[[ RECORDS PROVIDED, beginning ]]

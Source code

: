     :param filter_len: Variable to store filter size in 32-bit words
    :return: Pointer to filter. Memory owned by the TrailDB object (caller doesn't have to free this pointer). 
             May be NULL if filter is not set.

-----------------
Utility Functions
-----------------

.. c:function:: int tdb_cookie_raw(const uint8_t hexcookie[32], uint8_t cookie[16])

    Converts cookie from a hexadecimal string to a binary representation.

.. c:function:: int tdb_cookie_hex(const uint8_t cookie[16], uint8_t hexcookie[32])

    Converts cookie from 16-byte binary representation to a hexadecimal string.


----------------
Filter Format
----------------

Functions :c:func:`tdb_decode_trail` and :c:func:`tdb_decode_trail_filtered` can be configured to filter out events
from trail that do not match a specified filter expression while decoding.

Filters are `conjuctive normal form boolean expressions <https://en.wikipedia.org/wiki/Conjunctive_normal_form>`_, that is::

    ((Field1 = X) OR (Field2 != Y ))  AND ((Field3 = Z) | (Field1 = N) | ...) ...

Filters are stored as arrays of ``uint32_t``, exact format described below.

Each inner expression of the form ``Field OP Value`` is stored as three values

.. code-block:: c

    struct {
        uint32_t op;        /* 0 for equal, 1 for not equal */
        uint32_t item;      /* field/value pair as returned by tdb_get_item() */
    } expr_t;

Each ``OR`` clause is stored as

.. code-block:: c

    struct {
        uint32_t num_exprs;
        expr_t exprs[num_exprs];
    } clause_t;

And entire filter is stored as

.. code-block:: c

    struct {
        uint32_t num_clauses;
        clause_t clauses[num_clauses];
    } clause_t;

[[ RECORDS PROVIDED, end ]]

**WHAT NEEDS TO BE DONE:** Set down each line exactly as it appears, starting at the top of the data and ending at the line containing "cookie[16], uint8_t hexcookie[32])", and include no other lines.

**ANSWER SPACE:**
Source code

:     :param filter_len: Variable to store filter size in 32-bit words
    :return: Pointer to filter. Memory owned by the TrailDB object (caller doesn't have to free this pointer). 
             May be NULL if filter is not set.

-----------------
Utility Functions
-----------------

.. c:function:: int tdb_cookie_raw(const uint8_t hexcookie[32], uint8_t cookie[16])

    Converts cookie from a hexadecimal string to a binary representation.

.. c:function:: int tdb_cookie_hex(const uint8_t cookie[16], uint8_t hexcookie[32])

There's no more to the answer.